US Battlefield Records
Aubrey's battlefield database combines records from the CWSAC's definitive survey of 384 principal Civil War battle sites with the ABPP's broader survey of over 1,500 engagements across all American conflicts. Each record includes location coordinates, opposing forces, date, outcome, and significance assessment. Aubrey cross-references engagement records against report coordinates to surface all relevant military history within a searchable radius.
General Land Office (GLO) Records
The GLO cadastral survey system established the Public Land Survey System (PLSS), which divided most US land west of the original 13 colonies into townships, ranges, and sections. GLO records include original survey plats, field notes, and land patents documenting every parcel of federal land transferred to private ownership. These records are the foundation of American land title history and are essential for tracing any property's ownership chain back to its original federal patent.
USGS National Map and Geological Survey
The USGS has systematically surveyed the geology and topography of the United States since 1879. Aubrey draws on USGS geological and topographic data to describe the underlying bedrock, rock formations, soil types, and landscape features at any US location. The geological context of a site often explains its historical use — river terraces favoured early settlement, limestone country shaped agricultural patterns, mineral deposits drove frontier expansion.
US Census Bureau Records
The US Census has recorded population data at county level since 1790. Aubrey draws on county-level census data to contextualise a location within its broader demographic history — growth patterns, population changes, and the expansion of settlement. Agricultural schedules (1850–1880) document farm values, crop production, and livestock counts at county level, providing essential context for understanding the rural economy of any US location in the nineteenth century.

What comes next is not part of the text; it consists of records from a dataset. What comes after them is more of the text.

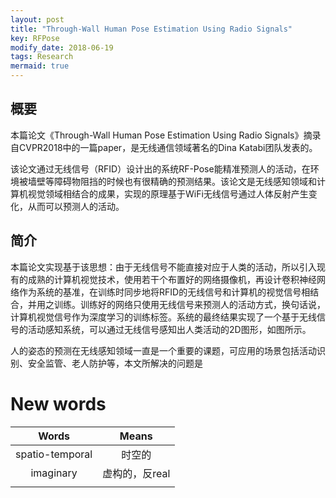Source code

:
 ```yaml
---
layout: post
title: "Through-Wall Human Pose Estimation Using Radio Signals"
key: RFPose
modify_date: 2018-06-19
tags: Research
mermaid: true
---
```


概要
---

本篇论文《Through-Wall Human Pose Estimation Using Radio Signals》摘录自CVPR2018中的一篇paper，是无线通信领域著名的Dina Katabi团队发表的。 

该论文通过无线信号（RFID）设计出的系统RF-Pose能精准预测人的活动，在环境被墙壁等障碍物阻挡的时候也有很精确的预测结果。该论文是无线感知领域和计算机视觉领域相结合的成果，实现的原理基于WiFi无线信号通过人体反射产生变化，从而可以预测人的活动。

简介
---

本篇论文实现基于该思想：由于无线信号不能直接对应于人类的活动，所以引入现有的成熟的计算机视觉技术，使用若干个布置好的网络摄像机，再设计卷积神经网络作为系统的基准，在训练时同步地将RFID的无线信号和计算机的视觉信号相结合，并用之训练。训练好的网络只使用无线信号来预测人的活动方式，换句话说，计算机视觉信号作为深度学习的训练标签。系统的最终结果实现了一个基于无线信号的活动感知系统，可以通过无线信号感知出人类活动的2D图形，如图所示。

人的姿态的预测在无线感知领域一直是一个重要的课题，可应用的场景包括活动识别、安全监管、老人防护等，本文所解决的问题是


# New words

|      Words      |     Means      |
| :-------------: | :------------: |
| spatio-temporal |     时空的     |
|    imaginary    | 虚构的，反real |
|                 |                |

Indigenous Heritage Records
Aubrey's Indigenous heritage data is compiled from federal treaty records, BIA tribal documentation, NPS archaeological assessments, and academic ethnographic sources. Each entry covers traditional territory boundaries, documented presence dates, language family, federal recognition status, and primary source citations. Treaty records — 374 ratified as of the nineteenth century — are cross-referenced to identify which nation held territory at a given location before US settlement.

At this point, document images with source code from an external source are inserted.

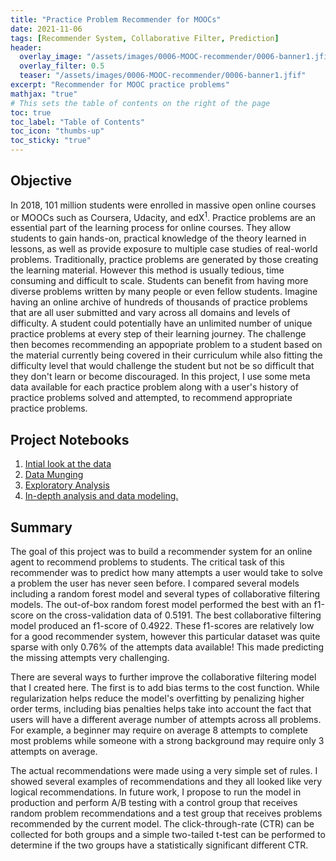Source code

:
 ```yaml
---
title: "Practice Problem Recommender for MOOCs"
date: 2021-11-06
tags: [Recommender System, Collaborative Filter, Prediction]
header:
  overlay_image: "/assets/images/0006-MOOC-recommender/0006-banner1.jfif"
  overlay_filter: 0.5
  teaser: "/assets/images/0006-MOOC-recommender/0006-banner1.jfif"
excerpt: "Recommender for MOOC practice problems"
mathjax: "true"
# This sets the table of contents on the right of the page
toc: true
toc_label: "Table of Contents"
toc_icon: "thumbs-up"
toc_sticky: "true"
---
```


## Objective
In 2018, 101 million students were enrolled in massive open online courses or MOOCs such as Coursera, Udacity, and edX<sup>1</sup>. Practice problems are an essential part of the learning process for online courses. They allow students to gain hands-on, practical knowledge of the theory learned in lessons, as well as provide exposure to multiple case studies of real-world problems. Traditionally, practice problems are generated by those creating the learning material. However this method is usually tedious, time consuming and difficult to scale. Students can benefit from having more diverse problems written by many people or even fellow students. Imagine having an online archive of hundreds of thousands of practice problems that are all user submitted and vary across all domains and levels of difficulty. A student could potentially have an unlimited number of unique practice problems at every step of their learning journey. The challenge then becomes recommending an appopriate problem to a student based on the material currently being covered in their curriculum while also fitting the difficulty level that would challenge the student but not be so difficult that they don't learn or become discouraged. In this project, I use some meta data available for each practice problem along with a user's history of practice problems solved and attempted, to recommend appropriate practice problems.

## Project Notebooks
1. [Intial look at the data](https://nbviewer.org/github/kenneth-liao/springboard/blob/master/RecommenderSystem_Capstone1/Data%20Storytelling.ipynb)
2. [Data Munging](https://nbviewer.org/github/kenneth-liao/springboard/blob/master/RecommenderSystem_Capstone1/Data%20Munging.ipynb)
3. [Exploratory Analysis](https://nbviewer.org/github/kenneth-liao/springboard/blob/master/RecommenderSystem_Capstone1/Exploratory%20Analysis.ipynb)
4. [In-depth analysis and data modeling.](https://nbviewer.org/github/kenneth-liao/springboard/blob/master/RecommenderSystem_Capstone1/In-Depth%20Analysis.ipynb)

## Summary

The goal of this project was to build a recommender system for an online agent to recommend problems to students. The critical task of this recommender was to predict how many attempts a user would take to solve a problem the user has never seen before. I compared several models including a random forest model and several types of collaborative filtering models. The out-of-box random forest model performed the best with an f1-score on the cross-validation data of 0.5191. The best collaborative filtering model produced an f1-score of 0.4922. These f1-scores are relatively low for a good recommender system, however this particular dataset was quite sparse with only 0.76% of the attempts data available! This made predicting the missing attempts very challenging.

There are several ways to further improve the collaborative filtering model that I created here. The first is to add bias terms to the cost function. While regularization helps reduce the model's overfitting by penalizing higher order terms, including bias penalties helps take into account the fact that users will have a different average number of attempts across all problems. For example, a beginner may require on average 8 attempts to complete most problems while someone with a strong background may require only 3 attempts on average.

The actual recommendations were made using a very simple set of rules. I showed several examples of recommendations and they all looked like very logical recommendations. In future work, I propose to run the model in production and perform A/B testing with a control group that receives random problem recommendations and a test group that receives problems recommended by the current model. The click-through-rate (CTR) can be collected for both groups and a simple two-tailed t-test can be performed to determine if the two groups have a statistically significant different CTR.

Historical Biographical Records
Aubrey's biographical database covers historical figures connected to specific US locations, from colonial founders and Revolutionary War officers to Civil War commanders, frontier leaders, and notable community members. Each record includes birth and death dates, locations of significance, primary occupations, and source citations. The database is drawn from the Biographical Directory of the United States Congress, state legislative records, military rosters, and digitised historical sources.
Historical Events Database
Aubrey's historical events database records significant events by location, including founding dates, battles, migrations, natural disasters, industrial milestones, and community turning points. Every entry carries a source citation. The database is cross-referenced against report coordinates to surface events relevant to the searched location.
Wikipedia
For certain content types — including state history narratives, biographical summaries, indigenous group descriptions, colonial events, battlefield significance text, and archaeological site entries — Aubrey incorporates text adapted from Wikipedia. Wikipedia content is used only where primary federal records do not include narrative descriptions. All adapted text is clearly attributed on the relevant page.